Светлана сложила рупором ладони и что было мочи пронзительно, с девичьим задором крикнула:

— Ага-га-а!

Эхо подхватило ее голос и, многократно повторяя, покатилось за лес.

Внезапно в небе появились разрозненные серые тучки, и сразу крапанул мелкий, как пыль, дождик-сеянец. Светлана запрокинула лицо, наслаждаясь окропившей его росяной влагой.

— Давайте под то лохматое дерево, — обеспокоился Николай. — А вдруг усилится? — Схватив Светлану за руку, уволок ее под сомнительное укрытие.

— Ну зачем, пусть бы… — Светлана встряхнула дерево, и на них, шурша, посыпалась роево капель. — Хо-ро-шо! — раздался ее ликующий возглас.

Внезапно облачка в поднебесной дали растворились, словно и не было их, и дождик прекратился. Выйдя из-под дерева, неторопливо, держась за руки, пошли дальше, вдыхая посвежевший воздух, любуясь засверкавшей зеленью.

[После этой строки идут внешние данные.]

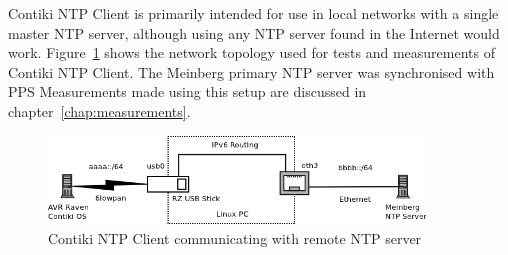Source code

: Contiki NTP Client is primarily intended for use in local networks with a single master NTP server,
although using any NTP server found in the Internet would work.
Figure~\ref{fig:implementation-routing} shows the network topology used
for tests and measurements of Contiki NTP Client.
The Meinberg primary NTP server was synchronised with PPS %
Measurements made using this setup are discussed in chapter~\ref{chap:measurements}.

\begin{figure}
	\centering
	\includegraphics[width=10cm,keepaspectratio]{fig/radvd-routing.png}
	\caption{Contiki NTP Client communicating with remote NTP server}
	\label{fig:implementation-routing}
\end{figure}
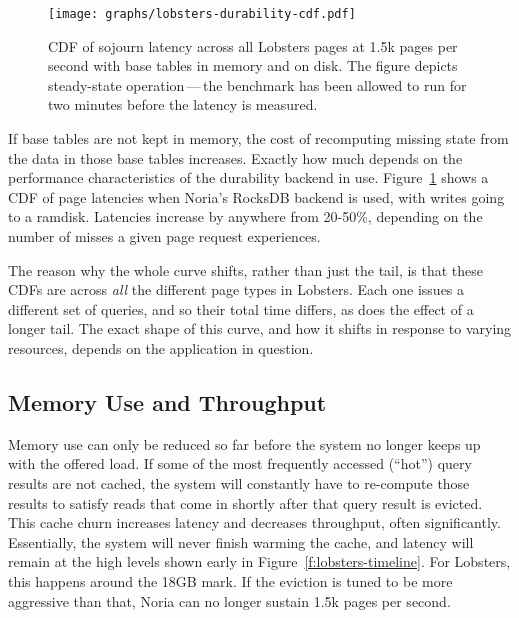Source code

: \begin{figure}[h]
  \centering
  \texttt{[image: graphs/lobsters-durability-cdf.pdf]}
  \caption{CDF of sojourn latency across all Lobsters pages at 1.5k pages per
  second with base tables in memory and on disk. The figure depicts steady-state
  operation\,---\,the benchmark has been allowed to run for two minutes before
  the latency is measured.}
  \label{f:lobsters-dur-latency}
\end{figure}

If base tables are not kept in memory, the cost of recomputing missing state
from the data in those base tables increases. Exactly how much depends on the
performance characteristics of the durability backend in use.
Figure~\ref{f:lobsters-dur-latency} shows a CDF of page latencies when Noria's
RocksDB backend is used, with writes going to a ramdisk. Latencies increase by
anywhere from 20-50\%, depending on the number of misses a given page request
experiences.

The reason why the whole curve shifts, rather than just the tail, is that these
CDFs are across \emph{all} the different page types in Lobsters. Each one issues
a different set of queries, and so their total time differs, as does the effect
of a longer tail. The exact shape of this curve, and how it shifts in response
to varying resources, depends on the application in question.


\subsection{Memory Use and Throughput}

Memory use can only be reduced so far before the system no longer keeps up with
the offered load. If some of the most frequently accessed (``hot'') query
results are not cached, the system will constantly have to re-compute those
results to satisfy reads that come in shortly after that query result is
evicted. This cache churn increases latency and decreases throughput, often
significantly. Essentially, the system will never finish warming the cache, and
latency will remain at the high levels shown early in
Figure~\ref{f:lobsters-timeline}. For Lobsters, this happens around the 18GB
mark. If the eviction is tuned to be more aggressive than that, Noria can no
longer sustain 1.5k pages per second.


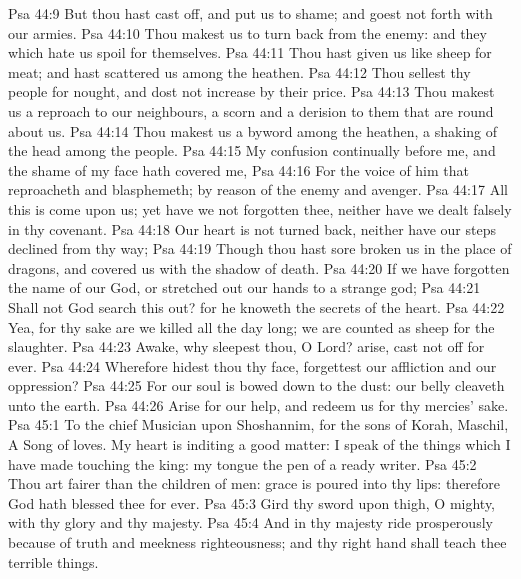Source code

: \vs Psa 44:9 But thou hast cast off, and put us to shame; and goest not forth with our armies.
\vs Psa 44:10 Thou makest us to turn back from the enemy: and they which hate us spoil for themselves.
\vs Psa 44:11 Thou hast given us like sheep  for meat; and hast scattered us among the heathen.
\vs Psa 44:12 Thou sellest thy people for nought, and dost not increase  by their price.
\vs Psa 44:13 Thou makest us a reproach to our neighbours, a scorn and a derision to them that are round about us.
\vs Psa 44:14 Thou makest us a byword among the heathen, a shaking of the head among the people.
\vs Psa 44:15 My confusion  continually before me, and the shame of my face hath covered me,
\vs Psa 44:16 For the voice of him that reproacheth and blasphemeth; by reason of the enemy and avenger.
\vs Psa 44:17 All this is come upon us; yet have we not forgotten thee, neither have we dealt falsely in thy covenant.
\vs Psa 44:18 Our heart is not turned back, neither have our steps declined from thy way;
\vs Psa 44:19 Though thou hast sore broken us in the place of dragons, and covered us with the shadow of death.
\vs Psa 44:20 If we have forgotten the name of our God, or stretched out our hands to a strange god;
\vs Psa 44:21 Shall not God search this out? for he knoweth the secrets of the heart.
\vs Psa 44:22 Yea, for thy sake are we killed all the day long; we are counted as sheep for the slaughter.
\vs Psa 44:23 Awake, why sleepest thou, O Lord? arise, cast  not off for ever.
\vs Psa 44:24 Wherefore hidest thou thy face,  forgettest our affliction and our oppression?
\vs Psa 44:25 For our soul is bowed down to the dust: our belly cleaveth unto the earth.
\vs Psa 44:26 Arise for our help, and redeem us for thy mercies' sake.
\vs Psa 45:1 To the chief Musician upon Shoshannim, for the sons of Korah, Maschil, A Song of loves. My heart is inditing a good matter: I speak of the things which I have made touching the king: my tongue  the pen of a ready writer.
\vs Psa 45:2 Thou art fairer than the children of men: grace is poured into thy lips: therefore God hath blessed thee for ever.
\vs Psa 45:3 Gird thy sword upon  thigh, O  mighty, with thy glory and thy majesty.
\vs Psa 45:4 And in thy majesty ride prosperously because of truth and meekness  righteousness; and thy right hand shall teach thee terrible things.
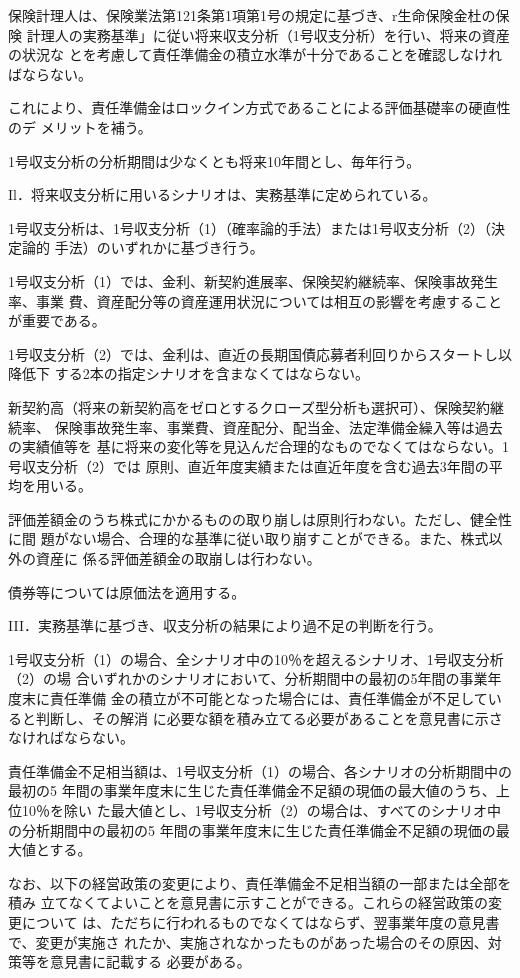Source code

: \documentclass[report,gutter=10mm,fore-edge=10mm,uplatex,dvipdfmx]{jlreq}
\begin{document}
保険計理人は、保険業法第121条第1項第1号の規定に基づき、r生命保険金杜の保険
計理人の実務基準」に従い将来収支分析（1号収支分析）を行い、将来の資産の状況な
とを考慮して責任準備金の積立水準が十分であることを確認しなければならない。

これにより、責任準備金はロックイン方式であることによる評価基礎率の硬直性のデ
メリットを補う。

1号収支分析の分析期間は少なくとも将来10年間とし、毎年行う。

Il．将来収支分析に用いるシナリオは、実務基準に定められている。

1号収支分析は、1号収支分析（1）（確率論的手法）または1号収支分析（2）（決定論的
手法）のいずれかに基づき行う。

1号収支分析（1）では、金利、新契約進展率、保険契約継続率、保険事故発生率、事業
費、資産配分等の資産運用状況については相互の影響を考慮することが重要である。

1号収支分析（2）では、金利は、直近の長期国債応募者利回りからスタートし以降低下
する2本の指定シナリオを含まなくてはならない。

新契約高（将来の新契約高をゼロとするクローズ型分析も選択可）、保険契約継続率、
保険事故発生率、事業費、資産配分、配当金、法定準備金繰入等は過去の実績値等を
基に将来の変化等を見込んだ合理的なものでなくてはならない。1号収支分析（2）では
原則、直近年度実績または直近年度を含む過去3年間の平均を用いる。

評価差額金のうち株式にかかるものの取り崩しは原則行わない。ただし、健全性に間
題がない場合、合理的な基準に従い取り崩すことができる。また、株式以外の資産に
係る評価差額金の取崩しは行わない。

債券等については原価法を適用する。

III．実務基準に基づき、収支分析の結果により過不足の判断を行う。

1号収支分析（1）の場合、全シナリオ中の10％を超えるシナリオ、1号収支分析（2）の場
合いずれかのシナリオにおいて、分析期間中の最初の5年間の事業年度末に責任準備
金の積立が不可能となった場合には、責任準備金が不足していると判断し、その解消
に必要な額を積み立てる必要があることを意見書に示さなければならない。

責任準備金不足相当額は、1号収支分析（1）の場合、各シナリオの分析期間中の最初の5
年間の事業年度末に生じた責任準備金不足額の現価の最大値のうち、上位10％を除い
た最大値とし、1号収支分析（2）の場合は、すべてのシナリオ中の分析期間中の最初の5
年間の事業年度末に生じた責任準備金不足額の現価の最大値とする。

なお、以下の経営政策の変更により、責任準備金不足相当額の一部または全部を積み
立てなくてよいことを意見書に示すことができる。これらの経営政策の変更について
は、ただちに行われるものでなくてはならず、翌事業年度の意見書で、変更が実施さ
れたか、実施されなかったものがあった場合のその原因、対策等を意見書に記載する
必要がある。
\end{document}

— А вон гнездо зяблика, — Светлана указала на запримеченный среди ветвей тугой округлый нарост.

— Вижу. Но это не гнездо.

— Гнездо, Николай Сергеевич! — Светлана смотрела по-детски распахнутыми глазами, то ли дивясь неосведомленности спутника, то ли желая убедить его в непреложной истине. — Зяблики очень тщательно строят гнезда. Внутри кусочки лишайника, расщепленные перышки, волосики растений. Все это они утрамбовывают своим тельцем, поворачиваясь так и сяк. А сверху — до чего же понятливая пичуга! — паутинка, которую снимают с растений — там их вдосталь.

— А почему не слышно пения?

— Ну вот какой вы, Николай Сергеевич…

— Несмышленый?

— Неосведомленный. Зяблики поют, когда самочки высиживают птенцов, чтобы развлечь своих подружек, чтобы им было весело. Очень задорные и одаренные. Улыбаетесь…

— Любуюсь вами.

— Скоро начнется вторая кладка — у них бывает и по три, — почему-то торопливо продолжала Светлана, — и понесется пение. А знаете, голоса зябликов тщательно изучают.

— У вас в институте? — прозаически поддел Николай.

— И в институте, и вообще. Неужели это для вас открытие? — Светлана придала голосу ворчливый оттенок.

— А соловьи разве хуже поют?

— Не знаю. В наших краях не водятся.

— Я не понял, почему вы спросили о прощении, — вернулся Николай к незаконченному разговору.

— Мне кажется, что глубина чувства определяется степенью вины, которую можно простить, не так ли? Кстати, объясните мне, почему мужчины не прощают женщинам то, в чем обычно бывают грешны сами.

— Вины неравноценны.

— О да, конечно! — патетически воскликнула Светлана. — Вы, мужчины, считаете себя существами высшего порядка. Вам все дозволено.